**Activity:** Reproduce the full listing below exactly. Do not include the pictures.

═══

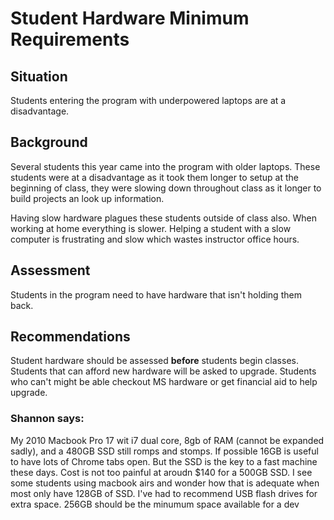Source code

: # Student Hardware Minimum Requirements

## Situation

Students entering the program with underpowered laptops are at a disadvantage.

## Background

Several students this year came into the program with older laptops. These students were at a 
disadvantage as it took them longer to setup at the beginning of class, they were slowing down 
throughout class as it longer to build projects an look up information. 

Having slow hardware plagues these students outside of class also. When working at home everything
is slower. Helping a student with a slow computer is frustrating and slow which wastes instructor
office hours. 

## Assessment

Students in the program need to have hardware that isn't holding them back.

## Recommendations

Student hardware should be assessed **before** students begin classes. Students that can afford 
new hardware will be asked to upgrade. Students who can't might be able checkout MS hardware or 
get financial aid to help upgrade.

### Shannon says:

My 2010 Macbook Pro 17 wit i7 dual core, 8gb of RAM (cannot be expanded sadly), and a 480GB SSD still romps and stomps.  If possible 16GB is useful to have lots of Chrome tabs open.  But the SSD is the key to a fast machine these days.  Cost is not too painful at aroudn $140 for a 500GB SSD.  I see some students using macbook airs and wonder how that is adequate when most only have 128GB of SSD.  I've had to recommend USB flash drives for extra space.  256GB should be the minumum space available for a dev
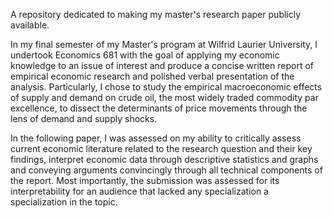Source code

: A repository dedicated to making my master's research paper publicly available.

In my final semester of my Master's program at Wilfrid Laurier University, I undertook Economics 681 with the goal of applying my economic knowledge to an issue of interest and produce a concise written report of empirical economic research and polished verbal presentation of the analysis. Particularly, I chose to study the empirical macroeconomic effects of supply and demand on crude oil, the most widely traded commodity par excellence, to dissect the determinants of price movements through the lens of demand and supply shocks.

In the following paper, I was assessed on my ability to critically assess current economic literature related to the research question and their key findings, interpret economic data through descriptive statistics and graphs and conveying arguments convincingly through all technical components of the report. Most importantly, the submission was assessed for its interpretability for an audience that lacked any specialization a specialization in the topic.
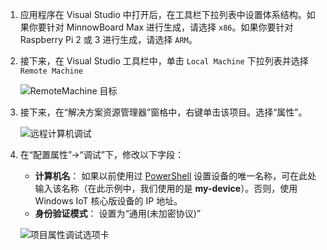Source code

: 1. 应用程序在 Visual Studio 中打开后，在工具栏下拉列表中设置体系结构。如果你要针对 MinnowBoard Max 进行生成，请选择 `x86`。如果你要针对 Raspberry Pi 2 或 3 进行生成，请选择 `ARM`。

2. 接下来，在 Visual Studio 工具栏中，单击 `Local Machine` 下拉列表并选择 `Remote Machine`<br/>

    ![RemoteMachine 目标]({{site.baseurl}}/Resources/images/AppDeployment/cpp-remote-machine-debugging.png)

3. 接下来，在“解决方案资源管理器”窗格中，右键单击该项目。选择“属性”。

    ![远程计算机调试]({{site.baseurl}}/Resources/images/AppDeployment/cpp-project-properties.PNG)

4. 在“配置属性”-\>“调试”下，修改以下字段：

	* **计算机名**： 如果以前使用过 [PowerShell]({{site.baseurl}}/{{page.lang}}/win10/samples/PowerShell.htm) 设置设备的唯一名称，可在此处输入该名称（在此示例中，我们使用的是 **my-device**）。否则，使用 Windows IoT 核心版设备的 IP 地址。
	* **身份验证模式**： 设置为“通用\(未加密协议\)”

    ![项目属性调试选项卡]({{site.baseurl}}/Resources/images/AppDeployment/cpp-debug-project-properties.PNG)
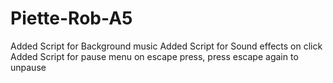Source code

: # Piette-Rob-A5
Added Script for Background music
Added Script for Sound effects on click
Added Script for pause menu on escape press, press escape again to unpause
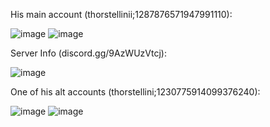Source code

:His main account (thorstellinii;1287876571947991110):

![image](https://github.com/user-attachments/assets/93131b52-7959-4fe4-9b8f-ad658a1f73c4)
![image](https://github.com/user-attachments/assets/fe61812f-5518-4dc1-9b3c-ad1bd9c544e0)

Server Info (discord.gg/9AzWUzVtcj):

![image](https://github.com/user-attachments/assets/7d1b15e3-85eb-4c7f-a368-2ef30e037c24)

One of his alt accounts (thorstellini;1230775914099376240):

![image](https://github.com/user-attachments/assets/c5f7df39-7594-4051-a466-dd0aed72c97d)
![image](https://github.com/user-attachments/assets/94933490-8012-4386-b965-b5be1187ed0b)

═══

**Answer area:**
Source code

: # Student Hardware Minimum Requirements

## Situation

Students entering the program with underpowered laptops are at a disadvantage.

## Background

Several students this year came into the program with older laptops. These students were at a 
disadvantage as it took them longer to setup at the beginning of class, they were slowing down 
throughout class as it longer to build projects an look up information. 

Having slow hardware plagues these students outside of class also. When working at home everything
is slower. Helping a student with a slow computer is frustrating and slow which wastes instructor
office hours. 

## Assessment

Students in the program need to have hardware that isn't holding them back.

## Recommendations

Student hardware should be assessed **before** students begin classes. Students that can afford 
new hardware will be asked to upgrade. Students who can't might be able checkout MS hardware or 
get financial aid to help upgrade.

### Shannon says:

My 2010 Macbook Pro 17 wit i7 dual core, 8gb of RAM (cannot be expanded sadly), and a 480GB SSD still romps and stomps.  If possible 16GB is useful to have lots of Chrome tabs open.  But the SSD is the key to a fast machine these days.  Cost is not too painful at aroudn $140 for a 500GB SSD.  I see some students using macbook airs and wonder how that is adequate when most only have 128GB of SSD.  I've had to recommend USB flash drives for extra space.  256GB should be the minumum space available for a dev
Source code

: A repository dedicated to making my master's research paper publicly available.

In my final semester of my Master's program at Wilfrid Laurier University, I undertook Economics 681 with the goal of applying my economic knowledge to an issue of interest and produce a concise written report of empirical economic research and polished verbal presentation of the analysis. Particularly, I chose to study the empirical macroeconomic effects of supply and demand on crude oil, the most widely traded commodity par excellence, to dissect the determinants of price movements through the lens of demand and supply shocks.

In the following paper, I was assessed on my ability to critically assess current economic literature related to the research question and their key findings, interpret economic data through descriptive statistics and graphs and conveying arguments convincingly through all technical components of the report. Most importantly, the submission was assessed for its interpretability for an audience that lacked any specialization a specialization in the topic.
Source code

: 1. 应用程序在 Visual Studio 中打开后，在工具栏下拉列表中设置体系结构。如果你要针对 MinnowBoard Max 进行生成，请选择 `x86`。如果你要针对 Raspberry Pi 2 或 3 进行生成，请选择 `ARM`。

2. 接下来，在 Visual Studio 工具栏中，单击 `Local Machine` 下拉列表并选择 `Remote Machine`<br/>

    ![RemoteMachine 目标]({{site.baseurl}}/Resources/images/AppDeployment/cpp-remote-machine-debugging.png)

3. 接下来，在“解决方案资源管理器”窗格中，右键单击该项目。选择“属性”。

    ![远程计算机调试]({{site.baseurl}}/Resources/images/AppDeployment/cpp-project-properties.PNG)

4. 在“配置属性”-\>“调试”下，修改以下字段：

	* **计算机名**： 如果以前使用过 [PowerShell]({{site.baseurl}}/{{page.lang}}/win10/samples/PowerShell.htm) 设置设备的唯一名称，可在此处输入该名称（在此示例中，我们使用的是 **my-device**）。否则，使用 Windows IoT 核心版设备的 IP 地址。
	* **身份验证模式**： 设置为“通用\(未加密协议\)”

    ![项目属性调试选项卡]({{site.baseurl}}/Resources/images/AppDeployment/cpp-debug-project-properties.PNG)
Source code

: # Piette-Rob-A5
Added Script for Background music
Added Script for Sound effects on click
Added Script for pause menu on escape press, press escape again to unpause
Source code

:His main account (thorstellinii;1287876571947991110):

![image](https://github.com/user-attachments/assets/93131b52-7959-4fe4-9b8f-ad658a1f73c4)
![image](https://github.com/user-attachments/assets/fe61812f-5518-4dc1-9b3c-ad1bd9c544e0)

Server Info (discord.gg/9AzWUzVtcj):

![image](https://github.com/user-attachments/assets/7d1b15e3-85eb-4c7f-a368-2ef30e037c24)

One of his alt accounts (thorstellini;1230775914099376240):

![image](https://github.com/user-attachments/assets/c5f7df39-7594-4051-a466-dd0aed72c97d)
![image](https://github.com/user-attachments/assets/94933490-8012-4386-b965-b5be1187ed0b)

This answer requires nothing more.